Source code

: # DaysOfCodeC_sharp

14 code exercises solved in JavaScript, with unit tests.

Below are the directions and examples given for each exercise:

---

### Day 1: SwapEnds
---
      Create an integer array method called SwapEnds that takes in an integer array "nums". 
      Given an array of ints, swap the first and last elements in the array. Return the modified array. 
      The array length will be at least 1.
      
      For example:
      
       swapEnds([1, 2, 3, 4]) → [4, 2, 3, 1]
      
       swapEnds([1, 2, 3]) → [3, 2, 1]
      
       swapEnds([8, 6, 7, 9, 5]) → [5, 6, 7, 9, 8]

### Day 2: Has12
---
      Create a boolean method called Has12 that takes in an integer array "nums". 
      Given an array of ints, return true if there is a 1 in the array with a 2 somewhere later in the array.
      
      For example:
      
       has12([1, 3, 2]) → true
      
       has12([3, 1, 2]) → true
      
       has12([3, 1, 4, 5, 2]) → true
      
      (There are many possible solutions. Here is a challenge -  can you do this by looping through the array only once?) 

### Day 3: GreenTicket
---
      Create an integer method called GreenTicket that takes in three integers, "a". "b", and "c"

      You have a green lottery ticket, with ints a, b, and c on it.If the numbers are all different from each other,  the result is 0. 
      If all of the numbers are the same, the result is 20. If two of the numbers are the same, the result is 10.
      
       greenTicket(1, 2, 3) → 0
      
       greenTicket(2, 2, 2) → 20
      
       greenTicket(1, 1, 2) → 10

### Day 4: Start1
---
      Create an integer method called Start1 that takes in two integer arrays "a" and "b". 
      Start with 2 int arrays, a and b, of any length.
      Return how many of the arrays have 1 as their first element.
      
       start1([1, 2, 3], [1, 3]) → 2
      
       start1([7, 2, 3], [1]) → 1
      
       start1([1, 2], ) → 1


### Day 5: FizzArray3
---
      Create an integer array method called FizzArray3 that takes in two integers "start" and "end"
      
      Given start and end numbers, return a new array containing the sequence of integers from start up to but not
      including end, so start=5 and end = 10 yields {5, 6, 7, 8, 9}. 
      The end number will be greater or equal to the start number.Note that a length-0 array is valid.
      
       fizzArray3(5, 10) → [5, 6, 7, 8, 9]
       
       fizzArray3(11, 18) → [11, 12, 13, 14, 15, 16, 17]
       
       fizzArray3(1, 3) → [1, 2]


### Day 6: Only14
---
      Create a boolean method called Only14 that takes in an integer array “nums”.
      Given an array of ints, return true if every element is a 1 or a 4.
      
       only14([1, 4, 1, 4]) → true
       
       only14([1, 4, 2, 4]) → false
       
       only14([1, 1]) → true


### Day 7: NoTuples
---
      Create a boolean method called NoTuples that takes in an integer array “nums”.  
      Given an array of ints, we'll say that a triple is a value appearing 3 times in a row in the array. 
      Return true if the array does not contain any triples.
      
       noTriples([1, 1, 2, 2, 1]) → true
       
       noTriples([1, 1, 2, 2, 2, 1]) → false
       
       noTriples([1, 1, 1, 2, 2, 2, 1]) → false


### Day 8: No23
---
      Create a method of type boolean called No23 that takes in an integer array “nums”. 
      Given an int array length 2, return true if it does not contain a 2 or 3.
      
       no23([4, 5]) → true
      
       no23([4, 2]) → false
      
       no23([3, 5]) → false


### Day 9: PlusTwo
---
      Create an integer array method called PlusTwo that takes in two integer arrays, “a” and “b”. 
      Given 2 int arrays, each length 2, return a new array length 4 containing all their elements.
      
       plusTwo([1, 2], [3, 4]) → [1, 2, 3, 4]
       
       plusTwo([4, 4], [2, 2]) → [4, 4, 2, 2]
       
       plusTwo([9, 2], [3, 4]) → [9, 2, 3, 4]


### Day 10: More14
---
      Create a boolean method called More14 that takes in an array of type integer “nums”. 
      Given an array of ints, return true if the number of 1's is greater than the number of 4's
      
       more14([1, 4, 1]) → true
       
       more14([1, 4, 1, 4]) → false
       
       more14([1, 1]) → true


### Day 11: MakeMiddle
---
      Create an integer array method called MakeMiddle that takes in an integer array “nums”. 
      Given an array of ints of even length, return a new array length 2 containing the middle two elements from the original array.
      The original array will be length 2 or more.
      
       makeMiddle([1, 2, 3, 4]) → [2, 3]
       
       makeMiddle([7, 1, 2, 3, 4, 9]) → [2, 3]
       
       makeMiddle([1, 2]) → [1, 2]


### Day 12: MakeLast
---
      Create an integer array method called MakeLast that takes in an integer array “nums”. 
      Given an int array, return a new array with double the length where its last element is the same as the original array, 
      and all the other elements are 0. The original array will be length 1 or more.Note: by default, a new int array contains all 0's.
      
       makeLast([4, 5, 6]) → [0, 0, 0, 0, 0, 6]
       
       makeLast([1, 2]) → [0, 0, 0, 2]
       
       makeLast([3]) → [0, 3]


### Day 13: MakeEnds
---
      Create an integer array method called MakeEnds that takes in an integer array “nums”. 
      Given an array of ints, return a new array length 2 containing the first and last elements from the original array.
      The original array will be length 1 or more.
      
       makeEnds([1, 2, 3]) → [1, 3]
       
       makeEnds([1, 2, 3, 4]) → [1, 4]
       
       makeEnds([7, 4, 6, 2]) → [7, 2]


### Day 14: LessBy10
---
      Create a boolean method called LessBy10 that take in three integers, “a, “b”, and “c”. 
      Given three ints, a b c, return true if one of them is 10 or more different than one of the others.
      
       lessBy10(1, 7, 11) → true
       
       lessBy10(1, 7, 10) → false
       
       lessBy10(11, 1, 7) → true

## [HOW TO COMPLETE THIS TASK]
Each line above should be reproduced exactly, with nothing omitted.

## [ANSWER SPACE]
Source code

: # DaysOfCodeC_sharp

14 code exercises solved in JavaScript, with unit tests.

Below are the directions and examples given for each exercise:

---

### Day 1: SwapEnds
---
      Create an integer array method called SwapEnds that takes in an integer array "nums". 
      Given an array of ints, swap the first and last elements in the array. Return the modified array. 
      The array length will be at least 1.
      
      For example:
      
       swapEnds([1, 2, 3, 4]) → [4, 2, 3, 1]
      
       swapEnds([1, 2, 3]) → [3, 2, 1]
      
       swapEnds([8, 6, 7, 9, 5]) → [5, 6, 7, 9, 8]

### Day 2: Has12
---
      Create a boolean method called Has12 that takes in an integer array "nums". 
      Given an array of ints, return true if there is a 1 in the array with a 2 somewhere later in the array.
      
      For example:
      
       has12([1, 3, 2]) → true
      
       has12([3, 1, 2]) → true
      
       has12([3, 1, 4, 5, 2]) → true
      
      (There are many possible solutions. Here is a challenge -  can you do this by looping through the array only once?) 

### Day 3: GreenTicket
---
      Create an integer method called GreenTicket that takes in three integers, "a". "b", and "c"

      You have a green lottery ticket, with ints a, b, and c on it.If the numbers are all different from each other,  the result is 0. 
      If all of the numbers are the same, the result is 20. If two of the numbers are the same, the result is 10.
      
       greenTicket(1, 2, 3) → 0
      
       greenTicket(2, 2, 2) → 20
      
       greenTicket(1, 1, 2) → 10

### Day 4: Start1
---
      Create an integer method called Start1 that takes in two integer arrays "a" and "b". 
      Start with 2 int arrays, a and b, of any length.
      Return how many of the arrays have 1 as their first element.
      
       start1([1, 2, 3], [1, 3]) → 2
      
       start1([7, 2, 3], [1]) → 1
      
       start1([1, 2], ) → 1


### Day 5: FizzArray3
---
      Create an integer array method called FizzArray3 that takes in two integers "start" and "end"
      
      Given start and end numbers, return a new array containing the sequence of integers from start up to but not
      including end, so start=5 and end = 10 yields {5, 6, 7, 8, 9}. 
      The end number will be greater or equal to the start number.Note that a length-0 array is valid.
      
       fizzArray3(5, 10) → [5, 6, 7, 8, 9]
       
       fizzArray3(11, 18) → [11, 12, 13, 14, 15, 16, 17]
       
       fizzArray3(1, 3) → [1, 2]


### Day 6: Only14
---
      Create a boolean method called Only14 that takes in an integer array “nums”.
      Given an array of ints, return true if every element is a 1 or a 4.
      
       only14([1, 4, 1, 4]) → true
       
       only14([1, 4, 2, 4]) → false
       
       only14([1, 1]) → true


### Day 7: NoTuples
---
      Create a boolean method called NoTuples that takes in an integer array “nums”.  
      Given an array of ints, we'll say that a triple is a value appearing 3 times in a row in the array. 
      Return true if the array does not contain any triples.
      
       noTriples([1, 1, 2, 2, 1]) → true
       
       noTriples([1, 1, 2, 2, 2, 1]) → false
       
       noTriples([1, 1, 1, 2, 2, 2, 1]) → false


### Day 8: No23
---
      Create a method of type boolean called No23 that takes in an integer array “nums”. 
      Given an int array length 2, return true if it does not contain a 2 or 3.
      
       no23([4, 5]) → true
      
       no23([4, 2]) → false
      
       no23([3, 5]) → false


### Day 9: PlusTwo
---
      Create an integer array method called PlusTwo that takes in two integer arrays, “a” and “b”. 
      Given 2 int arrays, each length 2, return a new array length 4 containing all their elements.
      
       plusTwo([1, 2], [3, 4]) → [1, 2, 3, 4]
       
       plusTwo([4, 4], [2, 2]) → [4, 4, 2, 2]
       
       plusTwo([9, 2], [3, 4]) → [9, 2, 3, 4]


### Day 10: More14
---
      Create a boolean method called More14 that takes in an array of type integer “nums”. 
      Given an array of ints, return true if the number of 1's is greater than the number of 4's
      
       more14([1, 4, 1]) → true
       
       more14([1, 4, 1, 4]) → false
       
       more14([1, 1]) → true


### Day 11: MakeMiddle
---
      Create an integer array method called MakeMiddle that takes in an integer array “nums”. 
      Given an array of ints of even length, return a new array length 2 containing the middle two elements from the original array.
      The original array will be length 2 or more.
      
       makeMiddle([1, 2, 3, 4]) → [2, 3]
       
       makeMiddle([7, 1, 2, 3, 4, 9]) → [2, 3]
       
       makeMiddle([1, 2]) → [1, 2]


### Day 12: MakeLast
---
      Create an integer array method called MakeLast that takes in an integer array “nums”. 
      Given an int array, return a new array with double the length where its last element is the same as the original array, 
      and all the other elements are 0. The original array will be length 1 or more.Note: by default, a new int array contains all 0's.
      
       makeLast([4, 5, 6]) → [0, 0, 0, 0, 0, 6]
       
       makeLast([1, 2]) → [0, 0, 0, 2]
       
       makeLast([3]) → [0, 3]


### Day 13: MakeEnds
---
      Create an integer array method called MakeEnds that takes in an integer array “nums”. 
      Given an array of ints, return a new array length 2 containing the first and last elements from the original array.
      The original array will be length 1 or more.
      
       makeEnds([1, 2, 3]) → [1, 3]
       
       makeEnds([1, 2, 3, 4]) → [1, 4]
       
       makeEnds([7, 4, 6, 2]) → [7, 2]


### Day 14: LessBy10
---
      Create a boolean method called LessBy10 that take in three integers, “a, “b”, and “c”. 
      Given three ints, a b c, return true if one of them is 10 or more different than one of the others.
      
       lessBy10(1, 7, 11) → true
       
       lessBy10(1, 7, 10) → false
       
       lessBy10(11, 1, 7) → true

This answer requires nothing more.